Approximately 50% of the test runs I did with the above code would result in some of the workers failing due to "File is in use" errors, with this sort of error:

Error: 108 Message: File is in use by another user. Method: C:\USERS\JAMES\APPDATA\LOCAL\TEMP\0002Z6L50004.FXP Line: 2 Code: Worker = NewObject("Worker", "ParallelFox.vcx" ====== Call Stack ====== 4 0002z6l50004 0002z6l50004.tmp Line 2 3 workermgr.execscript parallelfox.vct Line 18 2 workermgr.processcommand parallelfox.vct Line 21 1 tmrcommand.timer parallelfox.vct Line 19

Apparently multiple workers were generating the same random temp file names. It felt like I had a "chicken or egg" problem, as I could not use critical sections until the worker objects were created, but I also could not create the worker objects due to concurrency issues.
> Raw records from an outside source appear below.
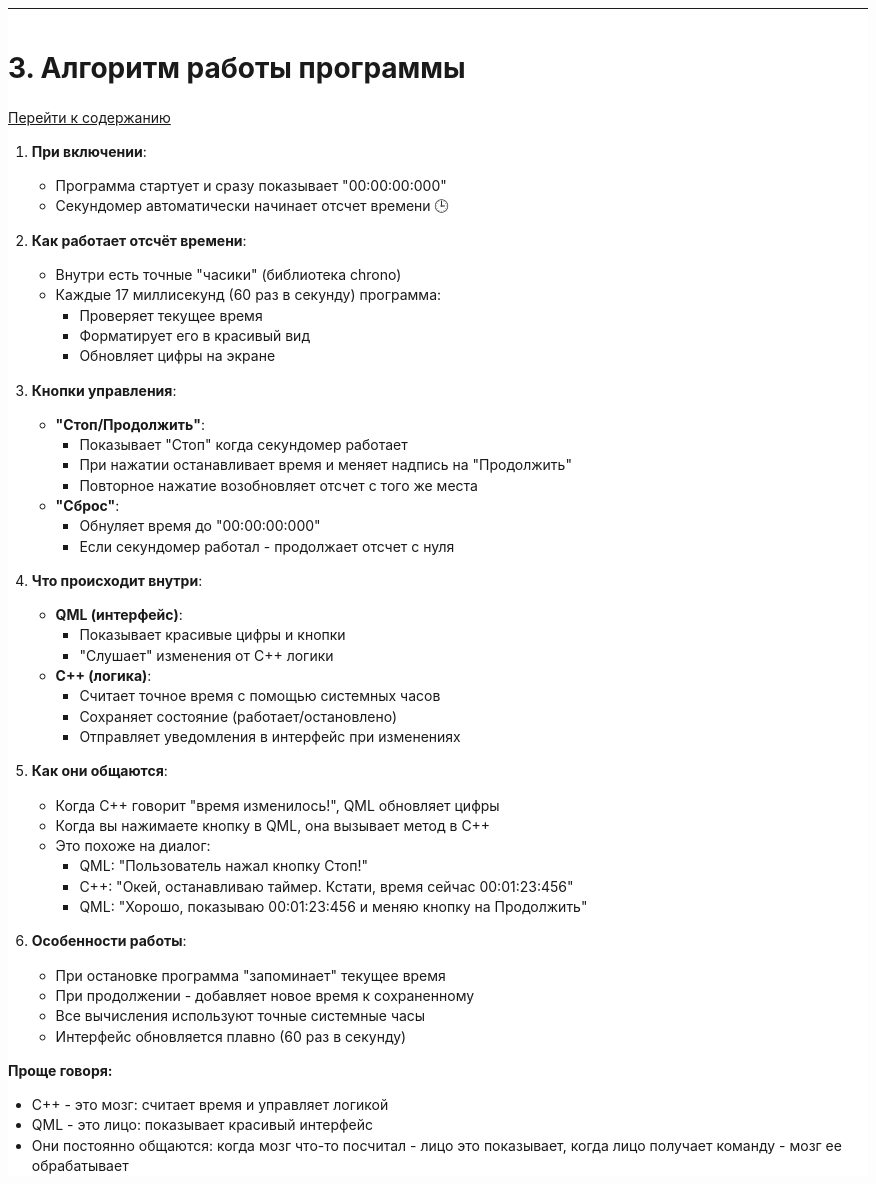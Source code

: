 ***

# 3. Алгоритм работы программы

[Перейти к содержанию](#содержание)

1. **При включении**:
   - Программа стартует и сразу показывает "00:00:00:000"
   - Секундомер автоматически начинает отсчет времени 🕒

2. **Как работает отсчёт времени**:
   - Внутри есть точные "часики" (библиотека chrono)
   - Каждые 17 миллисекунд (60 раз в секунду) программа:
     - Проверяет текущее время
     - Форматирует его в красивый вид
     - Обновляет цифры на экране

3. **Кнопки управления**:
   - **"Стоп/Продолжить"**:
     - Показывает "Стоп" когда секундомер работает
     - При нажатии останавливает время и меняет надпись на "Продолжить"
     - Повторное нажатие возобновляет отсчет с того же места
   - **"Сброс"**:
     - Обнуляет время до "00:00:00:000"
     - Если секундомер работал - продолжает отсчет с нуля

4. **Что происходит внутри**:
   - **QML (интерфейс)**:
     - Показывает красивые цифры и кнопки
     - "Слушает" изменения от C++ логики
   - **C++ (логика)**:
     - Считает точное время с помощью системных часов
     - Сохраняет состояние (работает/остановлено)
     - Отправляет уведомления в интерфейс при изменениях

5. **Как они общаются**:
   - Когда C++ говорит "время изменилось!", QML обновляет цифры
   - Когда вы нажимаете кнопку в QML, она вызывает метод в C++
   - Это похоже на диалог:
     - QML: "Пользователь нажал кнопку Стоп!"
     - C++: "Окей, останавливаю таймер. Кстати, время сейчас 00:01:23:456"
     - QML: "Хорошо, показываю 00:01:23:456 и меняю кнопку на Продолжить"

6. **Особенности работы**:
   - При остановке программа "запоминает" текущее время
   - При продолжении - добавляет новое время к сохраненному
   - Все вычисления используют точные системные часы
   - Интерфейс обновляется плавно (60 раз в секунду)

**Проще говоря:**
- C++ - это мозг: считает время и управляет логикой
- QML - это лицо: показывает красивый интерфейс
- Они постоянно общаются: когда мозг что-то посчитал - лицо это показывает, когда лицо получает команду - мозг ее обрабатывает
After scratching my head over the weekend, I landed on this fix to provide random staggering between the object creations: TEXT TO lcScript NOSHOW TEXTMERGE lnRandom = RAND(_VFP.ThreadId) lnPause = lnRandom 20 INKEY(lnPause) PUBLIC Worker as Worker Worker = NewObject("Worker", "ParallelFox.vcx") ENDTEXT execute script on all workers Parallel.ExecScript(lcScript,.T.) Parallel.Wait()
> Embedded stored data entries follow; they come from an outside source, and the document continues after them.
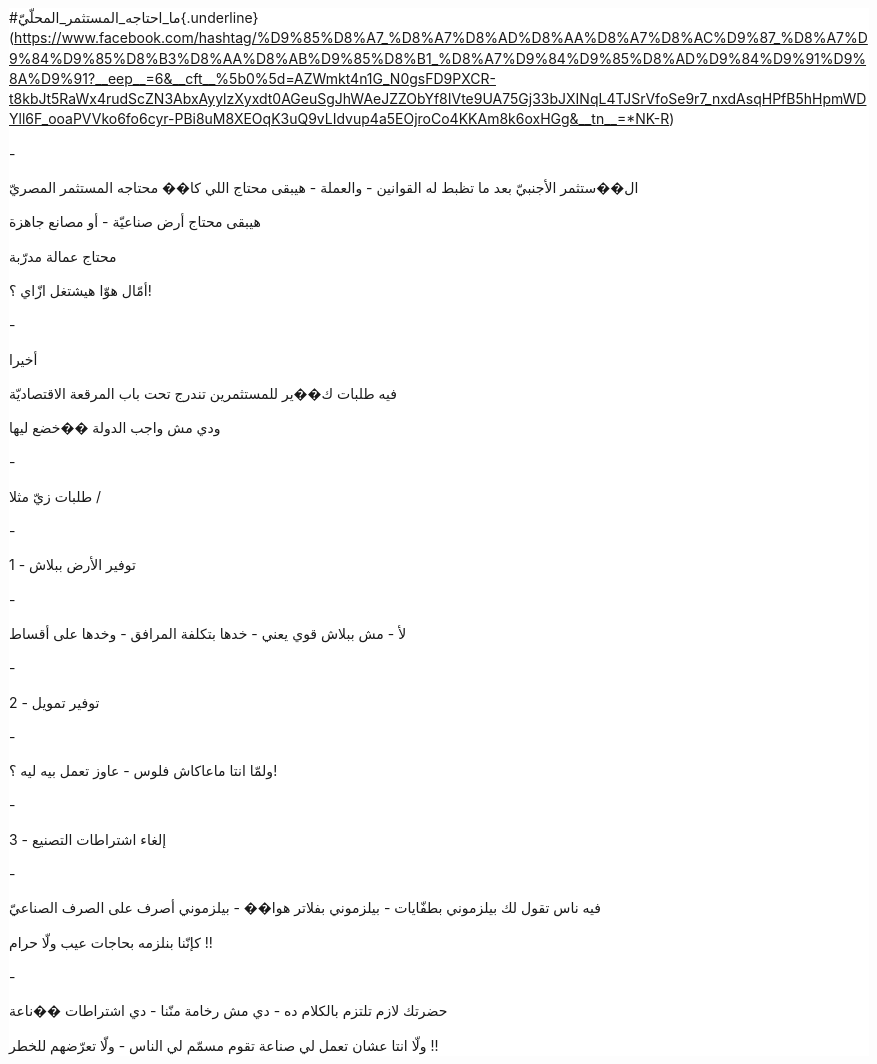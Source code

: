 \#ما_احتاجه_المستثمر_المحلّيّ{.underline}(https://www.facebook.com/hashtag/%D9%85%D8%A7_%D8%A7%D8%AD%D8%AA%D8%A7%D8%AC%D9%87_%D8%A7%D9%84%D9%85%D8%B3%D8%AA%D8%AB%D9%85%D8%B1_%D8%A7%D9%84%D9%85%D8%AD%D9%84%D9%91%D9%8A%D9%91?__eep__=6&__cft__%5b0%5d=AZWmkt4n1G_N0gsFD9PXCR-t8kbJt5RaWx4rudScZN3AbxAyylzXyxdt0AGeuSgJhWAeJZZObYf8IVte9UA75Gj33bJXINqL4TJSrVfoSe9r7_nxdAsqHPfB5hHpmWDYll6F_ooaPVVko6fo6cyr-PBi8uM8XEOqK3uQ9vLIdvup4a5EOjroCo4KKAm8k6oxHGg&__tn__=*NK-R)

\-

ال��ستثمر الأجنبيّ بعد ما تظبط له القوانين - والعملة - هيبقى محتاج اللي
كا�� محتاجه المستثمر المصريّ

هيبقى محتاج أرض صناعيّة - أو مصانع جاهزة

محتاج عمالة مدرّبة

أمّال هوّا هيشتغل ازّاي ؟!

\-

أخيرا

فيه طلبات ك��ير للمستثمرين تندرج تحت باب المرقعة الاقتصاديّة

ودي مش واجب الدولة ��خضع ليها

\-

طلبات زيّ مثلا /

\-

1 - توفير الأرض ببلاش

\-

لأ - مش ببلاش قوي يعني - خدها بتكلفة المرافق - وخدها على
أقساط

\-

2 - توفير تمويل

\-

ولمّا انتا ماعاكاش فلوس - عاوز تعمل بيه ليه ؟!

\-

3 - إلغاء اشتراطات التصنيع

\-

فيه ناس تقول لك بيلزموني بطفّايات - بيلزموني بفلاتر هوا�� - بيلزموني أصرف
على الصرف الصناعيّ

كإنّنا بنلزمه بحاجات عيب ولّا حرام !!

\-

حضرتك لازم تلتزم بالكلام ده - دي مش رخامة منّنا - دي اشتراطات
��ناعة

ولّا انتا عشان تعمل لي صناعة تقوم مسمّم لي الناس - ولّا تعرّضهم
للخطر !!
This uses the unique _VFP.ThreadId to generate unique pause lengths before creating the worker objects.
It works, and perfomed successfully launching 24 workers on a very fast 32 core machine that was running absolutely nothing else at the time, then proceeded to complete the entire process in under 8 minutes. Great success!
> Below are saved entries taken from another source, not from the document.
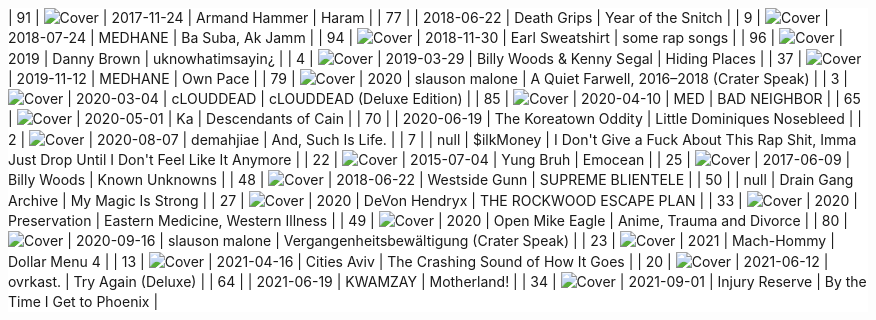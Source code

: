 | 91 | ![Cover](https://i.discogs.com/Ka-tC9xH9F5s3lZgbly29knpG687yVb_w5F1WTCfI1A/rs:fit/g:sm/q:40/h:150/w:150/czM6Ly9kaXNjb2dz/LWRhdGFiYXNlLWlt/YWdlcy9SLTEyMjUx/MTQyLTE1MzI5OTQx/ODItMTc2OS5qcGVn.jpeg) | 2017-11-24 | Armand Hammer | Haram |
| 77 |  | 2018-06-22 | Death Grips | Year of the Snitch |
| 9 | ![Cover](https://i.discogs.com/LmA30CroWiGduUdPxoCCOZj4-C1CPckPFnqhYYSzw5U/rs:fit/g:sm/q:40/h:150/w:150/czM6Ly9kaXNjb2dz/LWRhdGFiYXNlLWlt/YWdlcy9SLTEyODY4/NDk0LTE1NDM1MDY4/ODAtMzcwOS5qcGVn.jpeg) | 2018-07-24 | MEDHANE | Ba Suba, Ak Jamm |
| 94 | ![Cover](https://i.discogs.com/btVrR0ZNIx1v9CDw-cI73xMv_5Hz8DT2q1-dBS3b6K8/rs:fit/g:sm/q:40/h:150/w:150/czM6Ly9kaXNjb2dz/LWRhdGFiYXNlLWlt/YWdlcy9SLTEyODcx/NTk4LTE1NDQyNjcz/ODMtNDkzMy5qcGVn.jpeg) | 2018-11-30 | Earl Sweatshirt | some rap songs |
| 96 | ![Cover](https://i.discogs.com/XaeoayS9wkPBMdnYwES6IyX8ojabNua7rROJiTE-R00/rs:fit/g:sm/q:40/h:150/w:150/czM6Ly9kaXNjb2dz/LWRhdGFiYXNlLWlt/YWdlcy9SLTE0MjI5/NTIyLTE1NzAzMDY2/ODAtMjkxMS5qcGVn.jpeg) | 2019 | Danny Brown | uknowhatimsayin¿ |
| 4 | ![Cover](https://i.discogs.com/LF3F3qYtzCdw16oRnHWrohT4d4zWpPokDOv-MHPtUQw/rs:fit/g:sm/q:40/h:150/w:150/czM6Ly9kaXNjb2dz/LWRhdGFiYXNlLWlt/YWdlcy9SLTEzNDQ0/OTk4LTE1NTQzMzY2/NTctMzA1Ny5qcGVn.jpeg) | 2019-03-29 | Billy Woods &amp; Kenny Segal | Hiding Places |
| 37 | ![Cover](https://i.discogs.com/1WKHvWsSX5nqxkI-L0qyM7_XVV3-Dn3VUTz5RlA0JEA/rs:fit/g:sm/q:40/h:150/w:150/czM6Ly9kaXNjb2dz/LWRhdGFiYXNlLWlt/YWdlcy9SLTE1NTcy/NDc4LTE1OTM4NDYy/MjUtNjYxNC5qcGVn.jpeg) | 2019-11-12 | MEDHANE | Own Pace |
| 79 | ![Cover](https://i.discogs.com/eSSBMgT2jms0z0aW9SI1VvjixK0jWUes_z2q2KYlNaY/rs:fit/g:sm/q:40/h:150/w:150/czM6Ly9kaXNjb2dz/LWRhdGFiYXNlLWlt/YWdlcy9SLTIyODM5/NzczLTE2NDk2NTg3/NzQtODQ1Mi5qcGVn.jpeg) | 2020 | slauson malone | A Quiet Farwell, 2016–2018 (Crater Speak) |
| 3 | ![Cover](https://i.discogs.com/_rG25FUiuP2P4DV15qb1N6aQTMHZhb7PTNAy8n6nNpA/rs:fit/g:sm/q:40/h:150/w:150/czM6Ly9kaXNjb2dz/LWRhdGFiYXNlLWlt/YWdlcy9SLTE1MDAy/ODc3LTE1ODUzNjk2/MzUtMTY5NC5qcGVn.jpeg) | 2020-03-04 | cLOUDDEAD | cLOUDDEAD (Deluxe Edition) |
| 85 | ![Cover](https://i.discogs.com/5yUi6VZG1XV4d6NOkZ6UrWBY8hQDbasQfNTLA8Bfkgw/rs:fit/g:sm/q:40/h:150/w:150/czM6Ly9kaXNjb2dz/LWRhdGFiYXNlLWlt/YWdlcy9SLTEwNzQ4/NzQ1LTE1MDM1OTkx/NjMtNjk4Ny5qcGVn.jpeg) | 2020-04-10 | MED | BAD NEIGHBOR |
| 65 | ![Cover](https://i.discogs.com/knSQOayGICjDmrU6rullu31U-Bx_30z3iFBmQRGG8fM/rs:fit/g:sm/q:40/h:150/w:150/czM6Ly9kaXNjb2dz/LWRhdGFiYXNlLWlt/YWdlcy9SLTE1MzIy/NDgzLTE1ODk3MjEz/NTctMzg1Ni53ZWJw.jpeg) | 2020-05-01 | Ka | Descendants of Cain |
| 70 |  | 2020-06-19 | The Koreatown Oddity | Little Dominiques Nosebleed |
| 2 | ![Cover](https://i.discogs.com/HMoMHDugbMuLsztdW0FAgoGCeeceXR--N0Ui_rG6410/rs:fit/g:sm/q:40/h:150/w:150/czM6Ly9kaXNjb2dz/LWRhdGFiYXNlLWlt/YWdlcy9SLTE4MzAw/NDM2LTE2MTg0NDI4/NDEtMzMxNS5qcGVn.jpeg) | 2020-08-07 | demahjiae | And, Such Is Life. |
| 7 |  | null | $ilkMoney | I Don't Give a Fuck About This Rap Shit, Imma Just Drop Until I Don't Feel Like It Anymore |
| 22 | ![Cover](https://i.discogs.com/SYVvWcFXw5zA7yzbfG_NPRVu0gtzTSQiqi8MMw9fjeQ/rs:fit/g:sm/q:40/h:150/w:150/czM6Ly9kaXNjb2dz/LWRhdGFiYXNlLWlt/YWdlcy9SLTIwODM4/ODU2LTE2MzU5NTgx/OTItMjM0Mi5qcGVn.jpeg) | 2015-07-04 | Yung Bruh | Emocean |
| 25 | ![Cover](https://i.discogs.com/xl4JDrjw8RWvF6SnaEre68fWVBYeM4Ob8RmSZpdAI1I/rs:fit/g:sm/q:40/h:150/w:150/czM6Ly9kaXNjb2dz/LWRhdGFiYXNlLWlt/YWdlcy9SLTEwNDcw/ODc5LTE2ODcwOTUy/NzAtNTY5My5qcGVn.jpeg) | 2017-06-09 | Billy Woods | Known Unknowns |
| 48 | ![Cover](https://i.discogs.com/ZWKEbn8XxrLgIQS17W6Dkhtg5O2q2VhKQSTr9Oh6mpo/rs:fit/g:sm/q:40/h:150/w:150/czM6Ly9kaXNjb2dz/LWRhdGFiYXNlLWlt/YWdlcy9SLTEyMTkz/MTc3LTE1MzAxODE3/NjQtMjQzMS5qcGVn.jpeg) | 2018-06-22 | Westside Gunn | SUPREME BLIENTELE |
| 50 |  | null | Drain Gang Archive | My Magic Is Strong |
| 27 | ![Cover](https://i.discogs.com/pePJtM8EOuC3_oRMltCpZDA9ife2-v4jrA88f54MVRE/rs:fit/g:sm/q:40/h:150/w:150/czM6Ly9kaXNjb2dz/LWRhdGFiYXNlLWlt/YWdlcy9SLTE1MDQ2/NzMxLTE1ODU5Njgy/MjctOTI0OS5qcGVn.jpeg) | 2020 | DeVon Hendryx | THE ROCKWOOD ESCAPE PLAN |
| 33 | ![Cover](https://i.discogs.com/LDbWowZPGnM6p_IU6UxboKYk0fljj0nGrvA7wgcMtjA/rs:fit/g:sm/q:40/h:150/w:150/czM6Ly9kaXNjb2dz/LWRhdGFiYXNlLWlt/YWdlcy9SLTE1ODky/MjM4LTE1OTk2OTM2/MzQtMTMzOS5qcGVn.jpeg) | 2020 | Preservation | Eastern Medicine, Western Illness |
| 49 | ![Cover](https://i.discogs.com/GLDiCWmquORbH-XbVI-5uiz1XhgF4tPSS_NTT0a5-Vs/rs:fit/g:sm/q:40/h:150/w:150/czM6Ly9kaXNjb2dz/LWRhdGFiYXNlLWlt/YWdlcy9SLTIyMTA1/MTU2LTE2NDQ1MTcy/MDAtNTk2OC5qcGVn.jpeg) | 2020 | Open Mike Eagle | Anime, Trauma and Divorce |
| 80 | ![Cover](https://i.discogs.com/-I7p_pbGi_aNvJdbLio2DJ8vn-hClzzXk0uv2FU0V7M/rs:fit/g:sm/q:40/h:150/w:150/czM6Ly9kaXNjb2dz/LWRhdGFiYXNlLWlt/YWdlcy9SLTE1OTUx/NzUzLTE2MDA3OTgz/MzItOTIyOS5qcGVn.jpeg) | 2020-09-16 | slauson malone | Vergangenheitsbewältigung (Crater Speak) |
| 23 | ![Cover](https://i.discogs.com/-5Q4JCdFJALL8kM8KQjuGaqmNqI-oSSzP7zaDZiEXck/rs:fit/g:sm/q:40/h:150/w:150/czM6Ly9kaXNjb2dz/LWRhdGFiYXNlLWlt/YWdlcy9SLTEyNDc2/NTI5LTE1MzYwNTMz/MjQtNjM1OS5qcGVn.jpeg) | 2021 | Mach-Hommy | Dollar Menu 4 |
| 13 | ![Cover](https://i.discogs.com/KLBV3RB8YIF1q_buVJzfizoQzMdLE3Nn0kIyDRTUDRQ/rs:fit/g:sm/q:40/h:150/w:150/czM6Ly9kaXNjb2dz/LWRhdGFiYXNlLWlt/YWdlcy9SLTE5NzY4/ODIyLTE2MjgyODA1/MDctMTIzMi5qcGVn.jpeg) | 2021-04-16 | Cities Aviv | The Crashing Sound of How It Goes |
| 20 | ![Cover](https://i.discogs.com/pkOMzw2v9PIed_xcEP2zi7supAWi4TJxb3j8vjoVSwg/rs:fit/g:sm/q:40/h:150/w:150/czM6Ly9kaXNjb2dz/LWRhdGFiYXNlLWlt/YWdlcy9SLTIwNDQy/OTQwLTE2MzMxNTY4/MjUtODg0Ny5qcGVn.jpeg) | 2021-06-12 | ovrkast. | Try Again (Deluxe) |
| 64 |  | 2021-06-19 | KWAMZAY | Motherland! |
| 34 | ![Cover](https://i.discogs.com/-9sTia7iBS2t_0IoVADyAUkwkbSpYnFsSL0KPzBMScg/rs:fit/g:sm/q:40/h:150/w:150/czM6Ly9kaXNjb2dz/LWRhdGFiYXNlLWlt/YWdlcy9SLTIwMzI5/OTMzLTE2MzIzMzYy/NDktNDU2MC5wbmc.jpeg) | 2021-09-01 | Injury Reserve | By the Time I Get to Phoenix |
However, I cannot help but feel there may be a better way to handle this situation that I may have missed in your documentation or videos.

Thanks for any insights you may provide.

James Morris

jmorris-spm commented 9 months ago

Additional info: The program is running from a compiled .exe. The ParallelFox class library is included in the exe.

JoelLeach commented 9 months ago

Hi James,

When using ExecScript(), VFP internally compiles the script and creates a temporary FXP file. Apparently, the temp file name is subject to naming collisions when called from multiple workers. I don't recall if I've run into this particular issue before, but I don't think there is a way for you to specify a different temp filename. I would recommend replacing the script with a procedure/function. If it is getting called often, it should improve performance as well.

jmorris-spm commented 9 months ago

Hi Joel, Thanks, that was an easy fix! Moved it to a procedure and no more problem with the concurrency. And yes, performance improved. Eliminating my kludgy delay code dropped almost a full minute from the overall program execution. It only runs every four hours, but it still helps.